(Records drawn from a dataset)
Start of Block
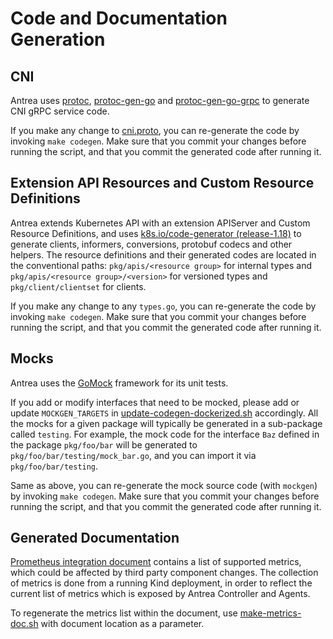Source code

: # Code and Documentation Generation

## CNI

Antrea uses [protoc](https://github.com/protocolbuffers/protobuf), [protoc-gen-go](https://github.com/protocolbuffers/protobuf-go)
and [protoc-gen-go-grpc](https://github.com/grpc/grpc-go) to generate CNI gRPC service code.

If you make any change to [cni.proto](https://github.com/antrea-io/antrea/blob/v2.4.3/pkg/apis/cni/v1beta1/cni.proto), you can
re-generate the code by invoking `make codegen`. Make sure that you commit your changes before
running the script, and that you commit the generated code after running it.

## Extension API Resources and Custom Resource Definitions

Antrea extends Kubernetes API with an extension APIServer and Custom Resource Definitions, and uses
[k8s.io/code-generator
(release-1.18)](https://github.com/kubernetes/code-generator/tree/release-1.18) to generate clients,
informers, conversions, protobuf codecs and other helpers. The resource definitions and their
generated codes are located in the conventional paths: `pkg/apis/<resource group>` for internal
types and `pkg/apis/<resource group>/<version>` for versioned types and `pkg/client/clientset` for
clients.

If you make any change to any `types.go`, you can re-generate the code by invoking `make
codegen`. Make sure that you commit your changes before running the script, and that you commit the
generated code after running it.

## Mocks

Antrea uses the [GoMock](https://github.com/uber-go/mock) framework for its unit tests.

If you add or modify interfaces that need to be mocked, please add or update `MOCKGEN_TARGETS` in
[update-codegen-dockerized.sh](https://github.com/antrea-io/antrea/blob/v2.4.3/hack/update-codegen-dockerized.sh) accordingly. All the mocks for a
given package will typically be generated in a sub-package called `testing`. For example, the mock
code for the interface `Baz` defined in the package `pkg/foo/bar` will be generated to
`pkg/foo/bar/testing/mock_bar.go`, and you can import it via `pkg/foo/bar/testing`.

Same as above, you can re-generate the mock source code (with `mockgen`) by invoking `make codegen`.
Make sure that you commit your changes before running the script, and that you commit the
generated code after running it.

## Generated Documentation

[Prometheus integration document](../prometheus-integration.md) contains a list
of supported metrics, which could be affected by third party component
changes. The collection of metrics is done from a running Kind deployment, in
order to reflect the current list of metrics which is exposed by Antrea
Controller and Agents.

To regenerate the metrics list within the document, use [make-metrics-doc.sh](https://github.com/antrea-io/antrea/blob/v2.4.3/hack/make-metrics-doc.sh)
with document location as a parameter.
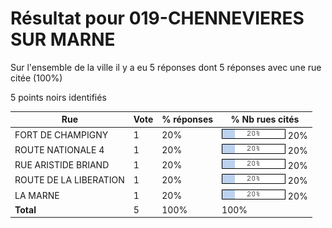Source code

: # Résultat pour 019-CHENNEVIERES SUR MARNE

Sur l'ensemble de la ville il y a eu 5 réponses dont 5 réponses avec une rue citée (100%)

5 points noirs identifiés

| Rue | Vote | % réponses | % Nb rues cités|
|-----|------|------------|----------------|
| FORT DE CHAMPIGNY | 1 | 20% | <img src="../../img/bar_20.gif" />&nbsp;20%|
| ROUTE NATIONALE 4 | 1 | 20% | <img src="../../img/bar_20.gif" />&nbsp;20%|
| RUE ARISTIDE BRIAND | 1 | 20% | <img src="../../img/bar_20.gif" />&nbsp;20%|
| ROUTE DE LA LIBERATION | 1 | 20% | <img src="../../img/bar_20.gif" />&nbsp;20%|
| LA MARNE | 1 | 20% | <img src="../../img/bar_20.gif" />&nbsp;20%|
| **Total** | 5 | 100% | 100%|
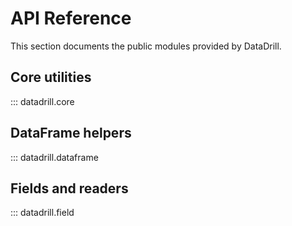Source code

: # API Reference

This section documents the public modules provided by DataDrill.

## Core utilities

::: datadrill.core

## DataFrame helpers

::: datadrill.dataframe

## Fields and readers

::: datadrill.field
End of Block
_Task objective_: Only the lines containing the word "package" should be returned from the data above.

_Answer space_:
given package will typically be generated in a sub-package called `testing`. For example, the mock
code for the interface `Baz` defined in the package `pkg/foo/bar` will be generated to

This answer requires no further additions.